Scientific classification
- Kingdom: Plantae
- Clade: Tracheophytes
- Clade: Angiosperms
- Clade: Eudicots
- Order: Caryophyllales
- Family: Cactaceae
- Subfamily: Cactoideae
- Genus: Harrisia
- Species: H. martinii
- Binomial name: Harrisia martinii (Labour.) Britton
- Synonyms: Cereus martinii Labour. 1854; Echinopsis martinii (Labour.) Anceschi & Magli 2021; Eriocereus martinii (Labour.) Riccob. 1909; Cereus martinii var. perviridis Weing. 1914; Cereus monacanthus Cels ex K.Schum. 1897; Eriocereus perviridis (Weing.) Backeb. 1936; Harrisia perviridis (Weing.) Borg 1937; Pilocereus monacanthus Lawr. 1841;

= Harrisia martinii =

- Genus: Harrisia (plant)
- Species: martinii
- Authority: (Labour.) Britton
- Conservation status: LC
- Synonyms: Cereus martinii , Echinopsis martinii , Eriocereus martinii , Cereus martinii var. perviridis , Cereus monacanthus , Eriocereus perviridis , Harrisia perviridis , Pilocereus monacanthus

Species of cactus

Harrisia martinii, commonly called the Martin applecactus, is a species of night-blooming, rope-like cacti native to South America. With large showy flowers that attract the hawk moth, it is considered by some a useful landscape plant in areas that do not freeze.

==Description==
Harrisia martinii grows richly branched with spreading, green to gray-green shoots that reach lengths of up to 2 meters or more with diameters of 2 to 2.5 centimeters. Young shoots are tapered to a point and have four to five edges. Older shoots are round. The single strong, yellowish central spine has a darker tip and is 2 to 3 centimeters long. The five to seven marginal spines are significantly shorter.

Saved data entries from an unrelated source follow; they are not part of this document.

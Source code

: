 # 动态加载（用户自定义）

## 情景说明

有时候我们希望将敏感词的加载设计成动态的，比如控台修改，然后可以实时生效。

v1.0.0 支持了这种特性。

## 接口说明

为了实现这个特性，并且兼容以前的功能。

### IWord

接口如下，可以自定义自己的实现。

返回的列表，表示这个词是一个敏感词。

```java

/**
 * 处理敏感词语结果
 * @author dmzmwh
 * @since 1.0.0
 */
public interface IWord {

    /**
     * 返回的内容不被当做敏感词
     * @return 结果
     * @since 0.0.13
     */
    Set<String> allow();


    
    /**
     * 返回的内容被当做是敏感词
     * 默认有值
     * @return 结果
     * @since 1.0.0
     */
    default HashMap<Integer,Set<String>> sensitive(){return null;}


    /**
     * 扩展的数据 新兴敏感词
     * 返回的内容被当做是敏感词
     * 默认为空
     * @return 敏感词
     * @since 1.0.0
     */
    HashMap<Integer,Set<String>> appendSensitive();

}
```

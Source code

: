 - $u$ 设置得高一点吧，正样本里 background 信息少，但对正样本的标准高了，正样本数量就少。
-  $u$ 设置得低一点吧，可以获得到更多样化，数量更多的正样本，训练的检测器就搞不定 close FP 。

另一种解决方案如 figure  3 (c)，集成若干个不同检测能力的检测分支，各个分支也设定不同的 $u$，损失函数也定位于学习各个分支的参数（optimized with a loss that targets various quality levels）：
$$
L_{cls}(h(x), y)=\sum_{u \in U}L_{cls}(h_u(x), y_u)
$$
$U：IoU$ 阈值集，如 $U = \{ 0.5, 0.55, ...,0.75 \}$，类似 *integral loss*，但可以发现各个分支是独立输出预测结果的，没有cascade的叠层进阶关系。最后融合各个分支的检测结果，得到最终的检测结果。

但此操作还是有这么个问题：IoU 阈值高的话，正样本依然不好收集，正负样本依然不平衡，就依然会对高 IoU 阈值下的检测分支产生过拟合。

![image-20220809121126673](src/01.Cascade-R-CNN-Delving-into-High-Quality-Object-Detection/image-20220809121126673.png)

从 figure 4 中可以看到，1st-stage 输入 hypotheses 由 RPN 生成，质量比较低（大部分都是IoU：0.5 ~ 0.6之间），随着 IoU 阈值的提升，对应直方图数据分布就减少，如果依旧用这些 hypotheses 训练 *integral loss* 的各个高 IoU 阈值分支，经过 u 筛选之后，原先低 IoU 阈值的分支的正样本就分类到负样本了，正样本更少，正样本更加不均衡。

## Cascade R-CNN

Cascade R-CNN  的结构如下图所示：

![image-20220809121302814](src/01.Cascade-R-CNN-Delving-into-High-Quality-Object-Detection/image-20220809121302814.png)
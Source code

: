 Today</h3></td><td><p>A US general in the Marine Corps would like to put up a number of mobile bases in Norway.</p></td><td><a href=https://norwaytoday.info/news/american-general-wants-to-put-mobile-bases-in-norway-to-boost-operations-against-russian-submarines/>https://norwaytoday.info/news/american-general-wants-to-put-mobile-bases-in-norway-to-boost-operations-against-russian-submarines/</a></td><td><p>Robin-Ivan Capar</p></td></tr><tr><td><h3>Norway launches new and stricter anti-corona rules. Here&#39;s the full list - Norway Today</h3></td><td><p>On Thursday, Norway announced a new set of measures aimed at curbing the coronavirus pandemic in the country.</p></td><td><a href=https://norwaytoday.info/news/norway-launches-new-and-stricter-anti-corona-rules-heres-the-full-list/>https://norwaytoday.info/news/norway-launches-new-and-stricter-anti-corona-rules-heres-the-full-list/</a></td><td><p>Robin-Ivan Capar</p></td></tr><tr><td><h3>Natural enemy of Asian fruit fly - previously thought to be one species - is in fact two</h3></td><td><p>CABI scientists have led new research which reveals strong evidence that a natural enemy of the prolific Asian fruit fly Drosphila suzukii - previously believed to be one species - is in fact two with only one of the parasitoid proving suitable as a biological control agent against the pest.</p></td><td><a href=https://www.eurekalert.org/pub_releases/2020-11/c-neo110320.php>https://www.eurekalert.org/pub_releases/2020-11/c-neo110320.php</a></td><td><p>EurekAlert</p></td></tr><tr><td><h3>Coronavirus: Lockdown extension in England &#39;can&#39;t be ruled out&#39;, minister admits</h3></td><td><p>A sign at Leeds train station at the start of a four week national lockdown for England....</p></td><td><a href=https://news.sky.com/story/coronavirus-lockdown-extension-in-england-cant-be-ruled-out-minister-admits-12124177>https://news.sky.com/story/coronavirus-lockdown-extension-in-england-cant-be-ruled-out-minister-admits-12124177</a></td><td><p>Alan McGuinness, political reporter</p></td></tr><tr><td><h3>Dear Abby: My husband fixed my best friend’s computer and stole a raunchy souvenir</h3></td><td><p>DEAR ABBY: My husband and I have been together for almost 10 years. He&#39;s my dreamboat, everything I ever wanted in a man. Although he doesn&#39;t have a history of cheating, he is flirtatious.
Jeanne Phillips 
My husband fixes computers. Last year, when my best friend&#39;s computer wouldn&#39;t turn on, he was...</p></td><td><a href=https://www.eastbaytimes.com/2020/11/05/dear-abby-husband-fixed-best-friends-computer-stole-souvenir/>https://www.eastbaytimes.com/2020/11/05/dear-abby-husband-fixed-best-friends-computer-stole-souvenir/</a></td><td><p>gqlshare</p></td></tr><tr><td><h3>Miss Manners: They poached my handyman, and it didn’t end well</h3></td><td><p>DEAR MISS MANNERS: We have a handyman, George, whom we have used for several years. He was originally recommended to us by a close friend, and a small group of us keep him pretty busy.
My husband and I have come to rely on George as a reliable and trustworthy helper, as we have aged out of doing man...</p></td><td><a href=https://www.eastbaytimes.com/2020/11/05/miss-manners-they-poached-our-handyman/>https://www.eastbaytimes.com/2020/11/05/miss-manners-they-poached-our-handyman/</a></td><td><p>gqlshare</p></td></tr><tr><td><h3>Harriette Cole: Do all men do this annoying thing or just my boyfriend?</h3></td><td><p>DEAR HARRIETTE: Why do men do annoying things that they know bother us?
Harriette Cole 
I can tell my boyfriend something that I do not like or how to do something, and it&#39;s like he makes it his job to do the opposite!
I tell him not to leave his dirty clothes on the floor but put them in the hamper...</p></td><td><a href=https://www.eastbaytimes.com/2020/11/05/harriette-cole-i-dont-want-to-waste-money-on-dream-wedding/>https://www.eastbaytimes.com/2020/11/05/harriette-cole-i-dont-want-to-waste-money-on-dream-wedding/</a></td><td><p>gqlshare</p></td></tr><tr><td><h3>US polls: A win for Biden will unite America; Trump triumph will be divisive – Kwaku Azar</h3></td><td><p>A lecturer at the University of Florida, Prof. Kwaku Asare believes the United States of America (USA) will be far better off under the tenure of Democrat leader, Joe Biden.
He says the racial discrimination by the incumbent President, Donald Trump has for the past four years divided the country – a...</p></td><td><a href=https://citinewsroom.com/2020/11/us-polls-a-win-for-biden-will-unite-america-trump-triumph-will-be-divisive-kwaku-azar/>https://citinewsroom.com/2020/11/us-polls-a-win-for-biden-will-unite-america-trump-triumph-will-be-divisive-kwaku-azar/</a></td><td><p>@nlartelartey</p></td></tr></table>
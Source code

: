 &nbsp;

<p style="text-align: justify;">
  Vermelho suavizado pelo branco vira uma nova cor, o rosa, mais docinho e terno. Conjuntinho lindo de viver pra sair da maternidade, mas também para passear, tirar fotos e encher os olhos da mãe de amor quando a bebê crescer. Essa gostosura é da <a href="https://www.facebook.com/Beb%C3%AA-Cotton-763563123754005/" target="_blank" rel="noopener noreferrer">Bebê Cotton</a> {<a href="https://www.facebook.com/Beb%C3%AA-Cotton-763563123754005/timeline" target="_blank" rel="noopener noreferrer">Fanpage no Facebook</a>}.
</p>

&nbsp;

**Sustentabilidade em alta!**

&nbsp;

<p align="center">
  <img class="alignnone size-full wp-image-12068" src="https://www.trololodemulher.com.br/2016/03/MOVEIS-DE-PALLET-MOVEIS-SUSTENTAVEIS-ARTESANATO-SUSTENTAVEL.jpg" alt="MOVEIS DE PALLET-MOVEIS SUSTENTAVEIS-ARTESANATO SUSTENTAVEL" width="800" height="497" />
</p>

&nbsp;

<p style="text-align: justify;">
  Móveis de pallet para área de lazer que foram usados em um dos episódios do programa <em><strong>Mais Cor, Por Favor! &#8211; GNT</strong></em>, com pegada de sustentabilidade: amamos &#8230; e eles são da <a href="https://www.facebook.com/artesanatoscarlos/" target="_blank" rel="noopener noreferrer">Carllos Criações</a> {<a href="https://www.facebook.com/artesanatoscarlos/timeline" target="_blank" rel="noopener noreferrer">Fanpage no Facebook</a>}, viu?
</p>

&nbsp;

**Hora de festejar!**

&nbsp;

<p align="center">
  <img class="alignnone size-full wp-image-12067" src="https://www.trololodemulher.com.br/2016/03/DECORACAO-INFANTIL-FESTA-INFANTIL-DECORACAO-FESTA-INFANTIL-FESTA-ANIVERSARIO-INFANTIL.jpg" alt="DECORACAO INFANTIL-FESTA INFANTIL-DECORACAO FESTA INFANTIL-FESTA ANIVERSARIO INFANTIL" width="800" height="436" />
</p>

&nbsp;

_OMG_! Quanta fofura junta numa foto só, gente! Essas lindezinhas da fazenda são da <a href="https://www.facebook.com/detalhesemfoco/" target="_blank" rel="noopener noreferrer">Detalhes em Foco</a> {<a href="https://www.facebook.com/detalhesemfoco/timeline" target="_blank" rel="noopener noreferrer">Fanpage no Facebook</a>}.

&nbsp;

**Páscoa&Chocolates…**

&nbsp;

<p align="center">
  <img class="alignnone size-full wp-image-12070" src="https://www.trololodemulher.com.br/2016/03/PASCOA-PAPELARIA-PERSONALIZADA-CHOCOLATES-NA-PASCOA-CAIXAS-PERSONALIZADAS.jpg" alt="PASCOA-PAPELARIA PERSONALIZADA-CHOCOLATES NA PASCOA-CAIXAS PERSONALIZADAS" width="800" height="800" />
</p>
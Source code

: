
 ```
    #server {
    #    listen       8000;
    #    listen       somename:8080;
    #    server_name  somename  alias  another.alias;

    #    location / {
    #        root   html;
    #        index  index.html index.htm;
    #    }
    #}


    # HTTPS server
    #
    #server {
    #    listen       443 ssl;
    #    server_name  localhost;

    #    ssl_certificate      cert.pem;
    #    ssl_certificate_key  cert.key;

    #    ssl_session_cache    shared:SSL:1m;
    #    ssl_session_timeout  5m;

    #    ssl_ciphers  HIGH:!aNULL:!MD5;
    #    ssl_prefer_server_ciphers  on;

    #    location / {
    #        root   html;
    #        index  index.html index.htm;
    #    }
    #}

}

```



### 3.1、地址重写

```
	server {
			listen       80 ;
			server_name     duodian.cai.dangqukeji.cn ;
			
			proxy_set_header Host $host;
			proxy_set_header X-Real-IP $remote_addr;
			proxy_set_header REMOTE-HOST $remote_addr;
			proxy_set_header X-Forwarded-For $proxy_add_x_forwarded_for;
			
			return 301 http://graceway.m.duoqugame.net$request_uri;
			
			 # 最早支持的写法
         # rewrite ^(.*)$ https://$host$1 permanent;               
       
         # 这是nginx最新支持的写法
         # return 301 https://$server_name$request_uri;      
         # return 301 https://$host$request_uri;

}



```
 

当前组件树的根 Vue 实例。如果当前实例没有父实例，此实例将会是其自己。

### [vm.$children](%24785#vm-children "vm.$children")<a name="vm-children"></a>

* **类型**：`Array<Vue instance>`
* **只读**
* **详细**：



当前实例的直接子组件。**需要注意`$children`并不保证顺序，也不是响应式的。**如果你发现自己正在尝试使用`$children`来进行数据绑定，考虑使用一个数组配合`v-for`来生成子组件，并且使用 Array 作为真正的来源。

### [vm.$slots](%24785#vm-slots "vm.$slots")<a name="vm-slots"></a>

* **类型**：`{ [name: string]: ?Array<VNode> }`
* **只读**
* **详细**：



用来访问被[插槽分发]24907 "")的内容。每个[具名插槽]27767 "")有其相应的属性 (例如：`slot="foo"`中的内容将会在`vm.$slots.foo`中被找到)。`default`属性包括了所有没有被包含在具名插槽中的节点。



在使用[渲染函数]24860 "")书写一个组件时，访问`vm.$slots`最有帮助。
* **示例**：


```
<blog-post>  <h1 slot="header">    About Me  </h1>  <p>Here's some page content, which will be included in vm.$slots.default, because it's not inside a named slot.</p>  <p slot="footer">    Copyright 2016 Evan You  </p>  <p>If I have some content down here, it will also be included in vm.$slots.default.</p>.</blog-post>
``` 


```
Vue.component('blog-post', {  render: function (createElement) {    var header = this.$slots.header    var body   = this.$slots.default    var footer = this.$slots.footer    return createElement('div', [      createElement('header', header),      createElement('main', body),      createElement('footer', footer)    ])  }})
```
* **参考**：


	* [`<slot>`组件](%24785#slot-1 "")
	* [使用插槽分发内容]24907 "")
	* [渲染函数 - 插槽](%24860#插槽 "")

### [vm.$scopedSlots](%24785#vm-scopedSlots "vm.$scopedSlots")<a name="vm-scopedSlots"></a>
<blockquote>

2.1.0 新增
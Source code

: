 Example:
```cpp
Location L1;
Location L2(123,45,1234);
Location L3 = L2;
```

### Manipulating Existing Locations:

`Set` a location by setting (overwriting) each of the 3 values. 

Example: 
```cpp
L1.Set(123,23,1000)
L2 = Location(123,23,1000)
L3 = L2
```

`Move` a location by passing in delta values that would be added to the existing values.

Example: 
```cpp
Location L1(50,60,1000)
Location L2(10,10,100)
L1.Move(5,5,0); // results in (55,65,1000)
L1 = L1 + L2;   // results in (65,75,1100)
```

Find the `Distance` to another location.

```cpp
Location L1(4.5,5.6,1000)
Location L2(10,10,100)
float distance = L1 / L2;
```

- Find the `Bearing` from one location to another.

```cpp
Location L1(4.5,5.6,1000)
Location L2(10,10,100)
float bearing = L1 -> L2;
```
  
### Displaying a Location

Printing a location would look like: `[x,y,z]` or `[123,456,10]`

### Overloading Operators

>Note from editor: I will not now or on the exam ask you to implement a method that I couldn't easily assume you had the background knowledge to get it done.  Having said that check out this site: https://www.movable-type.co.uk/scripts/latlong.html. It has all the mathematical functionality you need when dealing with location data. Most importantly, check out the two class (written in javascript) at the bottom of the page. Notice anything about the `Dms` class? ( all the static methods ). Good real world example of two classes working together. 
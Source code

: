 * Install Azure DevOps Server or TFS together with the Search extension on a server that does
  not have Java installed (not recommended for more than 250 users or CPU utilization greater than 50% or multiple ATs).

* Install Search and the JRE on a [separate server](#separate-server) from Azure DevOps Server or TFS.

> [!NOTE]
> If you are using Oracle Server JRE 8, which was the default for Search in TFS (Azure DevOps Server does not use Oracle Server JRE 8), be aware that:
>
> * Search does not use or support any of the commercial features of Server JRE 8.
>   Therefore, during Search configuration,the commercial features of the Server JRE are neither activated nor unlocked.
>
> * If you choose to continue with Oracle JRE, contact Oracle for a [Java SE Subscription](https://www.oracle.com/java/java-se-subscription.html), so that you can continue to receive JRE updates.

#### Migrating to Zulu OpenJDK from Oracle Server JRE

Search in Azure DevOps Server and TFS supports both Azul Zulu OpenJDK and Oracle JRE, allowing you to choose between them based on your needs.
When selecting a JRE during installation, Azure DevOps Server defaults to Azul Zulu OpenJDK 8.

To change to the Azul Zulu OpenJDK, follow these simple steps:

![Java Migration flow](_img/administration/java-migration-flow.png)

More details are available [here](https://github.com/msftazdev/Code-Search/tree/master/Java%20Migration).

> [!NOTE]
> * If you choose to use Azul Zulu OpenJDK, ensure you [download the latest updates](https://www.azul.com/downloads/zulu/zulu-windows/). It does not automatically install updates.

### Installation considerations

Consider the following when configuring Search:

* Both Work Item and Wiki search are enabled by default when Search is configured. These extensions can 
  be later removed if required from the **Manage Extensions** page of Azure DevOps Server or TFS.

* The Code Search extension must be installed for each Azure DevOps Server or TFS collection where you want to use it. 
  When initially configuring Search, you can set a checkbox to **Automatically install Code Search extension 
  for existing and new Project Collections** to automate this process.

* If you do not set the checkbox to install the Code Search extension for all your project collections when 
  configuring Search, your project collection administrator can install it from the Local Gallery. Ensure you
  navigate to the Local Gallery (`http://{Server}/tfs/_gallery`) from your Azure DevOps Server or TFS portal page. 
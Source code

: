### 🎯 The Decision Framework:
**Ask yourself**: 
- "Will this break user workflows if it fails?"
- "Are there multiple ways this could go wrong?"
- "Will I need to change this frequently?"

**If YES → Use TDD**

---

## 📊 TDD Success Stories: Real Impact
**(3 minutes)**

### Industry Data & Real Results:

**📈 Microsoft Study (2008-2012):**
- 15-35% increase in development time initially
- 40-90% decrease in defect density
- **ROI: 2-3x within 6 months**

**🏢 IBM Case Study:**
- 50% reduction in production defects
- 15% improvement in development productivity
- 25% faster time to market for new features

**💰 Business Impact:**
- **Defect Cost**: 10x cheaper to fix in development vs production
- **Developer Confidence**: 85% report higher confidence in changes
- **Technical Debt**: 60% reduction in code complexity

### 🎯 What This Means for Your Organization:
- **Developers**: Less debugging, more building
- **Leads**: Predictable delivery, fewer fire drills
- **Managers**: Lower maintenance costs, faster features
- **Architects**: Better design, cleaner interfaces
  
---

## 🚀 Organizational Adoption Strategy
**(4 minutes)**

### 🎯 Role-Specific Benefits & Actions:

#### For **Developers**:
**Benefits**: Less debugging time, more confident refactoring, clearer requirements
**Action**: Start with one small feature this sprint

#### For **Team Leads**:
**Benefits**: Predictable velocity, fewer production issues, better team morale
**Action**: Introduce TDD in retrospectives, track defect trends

The flowers reach a length of up to 20 centimeters. Their pericarpel is covered with scales and brown wool. The more or less spherical, red fruits are tuberous and have scales and thorns.
The plant has edible red globular fruit.

==Distribution==
Harrisia martinii is widespread in the Chaco vegetation in Paraguay and the Argentine provinces of Formosa, Chaco, Corrientes, Entre Ríos and Santa Fe at elevations of 50–100 meters. The species was first found in Brazil in 2007

Harrisia martinii is considered an exotic invasive in Australia, South Africa, and the U.S. state of Hawaii.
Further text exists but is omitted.